In the illustration above, I list what each optical drive type is capable of and what uses that peticular drive has for you.. Determinimg what "extra features or what to call your drive basically depends on looking at the faceplate of the drive and look for the industry logo's.  Notice all the drives say "compact disc".

I can't count the number of individuals that didn't listen to thier cdroms discs or install software when the cdrom died and they had a perfectly good burner capable of doing just that and more, I can't count the number of people that have been forced to reload the operating system prior to tech support approving to replace a bad drive either.

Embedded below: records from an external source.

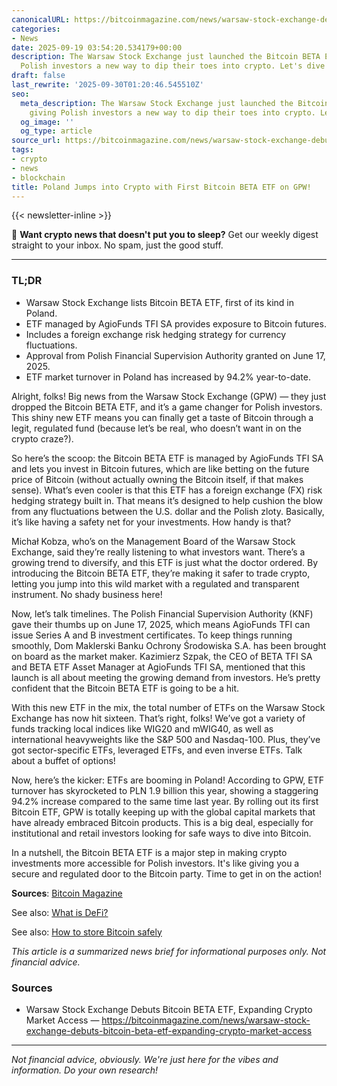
 ```yaml
---
canonicalURL: https://bitcoinmagazine.com/news/warsaw-stock-exchange-debuts-bitcoin-beta-etf-expanding-crypto-market-access
categories:
- News
date: 2025-09-19 03:54:20.534179+00:00
description: The Warsaw Stock Exchange just launched the Bitcoin BETA ETF, giving
  Polish investors a new way to dip their toes into crypto. Let's dive in!
draft: false
last_rewrite: '2025-09-30T01:20:46.545510Z'
seo:
  meta_description: The Warsaw Stock Exchange just launched the Bitcoin BETA ETF,
    giving Polish investors a new way to dip their toes into crypto. Let's dive in!
  og_image: ''
  og_type: article
source_url: https://bitcoinmagazine.com/news/warsaw-stock-exchange-debuts-bitcoin-beta-etf-expanding-crypto-market-access
tags:
- crypto
- news
- blockchain
title: Poland Jumps into Crypto with First Bitcoin BETA ETF on GPW!
---
```



{{< newsletter-inline >}}

📧 **Want crypto news that doesn't put you to sleep?** Get our weekly digest straight to your inbox. No spam, just the good stuff.

---

### TL;DR
- Warsaw Stock Exchange lists Bitcoin BETA ETF, first of its kind in Poland.
- ETF managed by AgioFunds TFI SA provides exposure to Bitcoin futures.
- Includes a foreign exchange risk hedging strategy for currency fluctuations.
- Approval from Polish Financial Supervision Authority granted on June 17, 2025.
- ETF market turnover in Poland has increased by 94.2% year-to-date.

Alright, folks! Big news from the Warsaw Stock Exchange (GPW) — they just dropped the Bitcoin BETA ETF, and it’s a game changer for Polish investors. This shiny new ETF means you can finally get a taste of Bitcoin through a legit, regulated fund (because let’s be real, who doesn’t want in on the crypto craze?).

So here’s the scoop: the Bitcoin BETA ETF is managed by AgioFunds TFI SA and lets you invest in Bitcoin futures, which are like betting on the future price of Bitcoin (without actually owning the Bitcoin itself, if that makes sense). What’s even cooler is that this ETF has a foreign exchange (FX) risk hedging strategy built in. That means it’s designed to help cushion the blow from any fluctuations between the U.S. dollar and the Polish zloty. Basically, it’s like having a safety net for your investments. How handy is that?

Michał Kobza, who’s on the Management Board of the Warsaw Stock Exchange, said they’re really listening to what investors want. There’s a growing trend to diversify, and this ETF is just what the doctor ordered. By introducing the Bitcoin BETA ETF, they’re making it safer to trade crypto, letting you jump into this wild market with a regulated and transparent instrument. No shady business here!

Now, let’s talk timelines. The Polish Financial Supervision Authority (KNF) gave their thumbs up on June 17, 2025, which means AgioFunds TFI can issue Series A and B investment certificates. To keep things running smoothly, Dom Maklerski Banku Ochrony Środowiska S.A. has been brought on board as the market maker. Kazimierz Szpak, the CEO of BETA TFI SA and BETA ETF Asset Manager at AgioFunds TFI SA, mentioned that this launch is all about meeting the growing demand from investors. He’s pretty confident that the Bitcoin BETA ETF is going to be a hit.

With this new ETF in the mix, the total number of ETFs on the Warsaw Stock Exchange has now hit sixteen. That’s right, folks! We’ve got a variety of funds tracking local indices like WIG20 and mWIG40, as well as international heavyweights like the S&P 500 and Nasdaq-100. Plus, they’ve got sector-specific ETFs, leveraged ETFs, and even inverse ETFs. Talk about a buffet of options!

Now, here’s the kicker: ETFs are booming in Poland! According to GPW, ETF turnover has skyrocketed to PLN 1.9 billion this year, showing a staggering 94.2% increase compared to the same time last year. By rolling out its first Bitcoin ETF, GPW is totally keeping up with the global capital markets that have already embraced Bitcoin products. This is a big deal, especially for institutional and retail investors looking for safe ways to dive into Bitcoin.

In a nutshell, the Bitcoin BETA ETF is a major step in making crypto investments more accessible for Polish investors. It's like giving you a secure and regulated door to the Bitcoin party. Time to get in on the action!

**Sources**: [Bitcoin Magazine](https://bitcoinmagazine.com/news/warsaw-stock-exchange-debuts-bitcoin-beta-etf-expanding-crypto-market-access)

See also: [What is DeFi?](/pages/what-is-defi/)

See also: [How to store Bitcoin safely](/pages/how-to-store-bitcoin-safely/)

_This article is a summarized news brief for informational purposes only. Not financial advice._

### Sources
- Warsaw Stock Exchange Debuts Bitcoin BETA ETF, Expanding Crypto Market Access — https://bitcoinmagazine.com/news/warsaw-stock-exchange-debuts-bitcoin-beta-etf-expanding-crypto-market-access

---

_Not financial advice, obviously. We're just here for the vibes and information. Do your own research!_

A little Knowlege goes a long Way

3 responses
Your picture brought back a memory. Sometime way back - maybe 1987? 88? CDRoms were coming onto the market, but they were crazy expensive. So JCPenny had a Computer WITH a built-in CD rom drive for $799 which was cheaper than just getting the CDROM, so I ran out and bought it and took the drive out and put it in my machine.I'd totally forgotten that (ugh - along with the $800 I paid for an 80 meg SCSI drive and controller when mine burned up)
I still have an external Phillips 1x that used a special serial interface card to connect to the pc. It would take 2 1/2 hours to copy the Windows95 files during the setup. Microsoft Plus took 45 minutes to install. My Phillips still worked fine when I stopped using it so it probably still does I imagine.
It was probably related - the computer at JC Penney's WAS a Phillips - and I had to use the special controller that came with it.